- [Saved data entries]

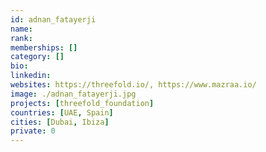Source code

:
 ```yaml
---
id: adnan_fatayerji
name: 
rank: 
memberships: []
category: []
bio: 
linkedin: 
websites: https://threefold.io/, https://www.mazraa.io/
image: ./adnan_fatayerji.jpg
projects: [threefold_foundation]
countries: [UAE, Spain]
cities: [Dubai, Ibiza]
private: 0
---
```

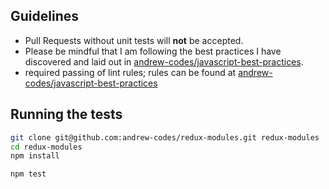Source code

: ## Guidelines
- Pull Requests without unit tests will **not** be accepted.
- Please be mindful that I am following the best practices I have discovered and laid out in [andrew-codes/javascript-best-practices](https://github.com/andrew-codes/javascript-best-practices).
 - required passing of lint rules; rules can be found at [andrew-codes/javascript-best-practices](https://github.com/andrew-codes/javascript-best-practices)

## Running the tests
```bash
git clone git@github.com:andrew-codes/redux-modules.git redux-modules
cd redux-modules
npm install

npm test
```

- [EXERCISE DESCRIPTION]
If a line of the data above contains "codes", copy it out.

- [TASK RESPONSE]
- Please be mindful that I am following the best practices I have discovered and laid out in [andrew-codes/javascript-best-practices](https://github.com/andrew-codes/javascript-best-practices).
 - required passing of lint rules; rules can be found at [andrew-codes/javascript-best-practices](https://github.com/andrew-codes/javascript-best-practices)
git clone git@github.com:andrew-codes/redux-modules.git redux-modules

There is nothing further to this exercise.